Server 2008 Print Server vs Network printer
Deploying a print server has many advantages. To start you can deploy printers through group policy which requires no user interaction at all. Alternately you can list them in the directory and allow users to quickly and easily connect to them on there own. You also have centralized management so if a user calls with an issue you don't have to install the printer on your machine or take control of their computer to test it. Also with print management it allows you to list in an easy to browse interface all ports, forms, drivers, and printers available on the server.I personally manage (with other admins) 100's of printers and I could not imagine supporting a large volume of printers without a print server.
Keep in mind though there are disadvantages particularly when installing lots of drivers on one system like you would on a print server. Each driver is going to want to install it's own print processor and method for processing data. I have had a server refuse to allow connections to printers one day for no reason even after no additions or changes were made on that server. Even a call to Microsoft's paid techs was unable to resolve it, my only option was a clean install. Currently I have a print server that will randomly stop printing, with nothing in any of the printer queues, it's almost like it won't accept print jobs. The only problem I find with it is there will be 100's of files in the spool folder that need to be deleted. This is on top of the centralized point of failure, which you already mentioned.
I have only touched on what I personally find useful or a pain with using a print server. I am sure I have missed a lot of functionality that is available if there is a particular obstacle you are trying to overcome just ask.
In a small environment I like to have the SBS Server handle the print serving. Its generally made management & maintenance much easier. As for being a spof, thats true that it is but if your server is "down" printing is likely not going to be your highest priority.
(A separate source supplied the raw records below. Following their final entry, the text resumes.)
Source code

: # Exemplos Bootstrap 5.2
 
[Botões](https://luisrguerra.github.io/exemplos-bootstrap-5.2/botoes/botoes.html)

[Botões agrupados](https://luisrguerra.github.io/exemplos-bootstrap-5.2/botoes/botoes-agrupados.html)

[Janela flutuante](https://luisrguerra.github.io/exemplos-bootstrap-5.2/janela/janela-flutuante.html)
Those are pretty much the trade-offs, for an environment that size. Of course, the printer itself is also a SPOF. However, if the server fails and a user needs to print, you can always connect them directly when required.
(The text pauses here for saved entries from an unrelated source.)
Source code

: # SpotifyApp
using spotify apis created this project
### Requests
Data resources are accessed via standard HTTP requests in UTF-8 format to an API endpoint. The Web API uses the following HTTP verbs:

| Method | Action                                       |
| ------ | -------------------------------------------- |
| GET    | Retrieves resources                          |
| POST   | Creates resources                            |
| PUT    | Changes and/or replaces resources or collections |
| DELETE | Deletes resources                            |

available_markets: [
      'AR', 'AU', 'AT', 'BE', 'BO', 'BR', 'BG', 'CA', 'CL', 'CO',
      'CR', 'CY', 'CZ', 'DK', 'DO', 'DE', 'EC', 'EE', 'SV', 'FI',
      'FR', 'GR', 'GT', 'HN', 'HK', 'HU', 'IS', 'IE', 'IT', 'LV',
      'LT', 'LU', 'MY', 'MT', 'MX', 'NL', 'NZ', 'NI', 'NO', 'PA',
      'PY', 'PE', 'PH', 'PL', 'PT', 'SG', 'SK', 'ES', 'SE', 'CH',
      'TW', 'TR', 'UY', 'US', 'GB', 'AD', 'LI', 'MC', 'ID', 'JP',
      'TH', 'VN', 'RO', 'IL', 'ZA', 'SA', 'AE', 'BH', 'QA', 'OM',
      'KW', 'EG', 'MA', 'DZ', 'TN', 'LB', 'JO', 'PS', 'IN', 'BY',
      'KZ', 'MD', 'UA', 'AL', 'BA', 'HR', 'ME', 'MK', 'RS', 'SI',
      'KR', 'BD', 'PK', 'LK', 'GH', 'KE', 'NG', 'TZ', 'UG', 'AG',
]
Easier to deploy and manage - that's the name of the game and nothing else is needed. Would you rather setup the same 6 printers 25 times (150 printer installs! yay!), or would you prefer to do it once and then just 'connect' the computers to the shares? Better yet (and if available), once you have the printers defined, use GP to roll them out, no user-visits required on your part.
In a similar sized company I have one printer that I cannot get to work properly through the print server (32/64 bit driver issues). I can assure you that having to manage each printer connection separately is a whole lot more bother than simply pointing to the printer on the server and selecting "connect".
As for that single point of failure, in general a server going down creates far more of a problem that just some documents not coming out of the printer. Remember, queued documents will normally start printing where they left off when the server comes back up.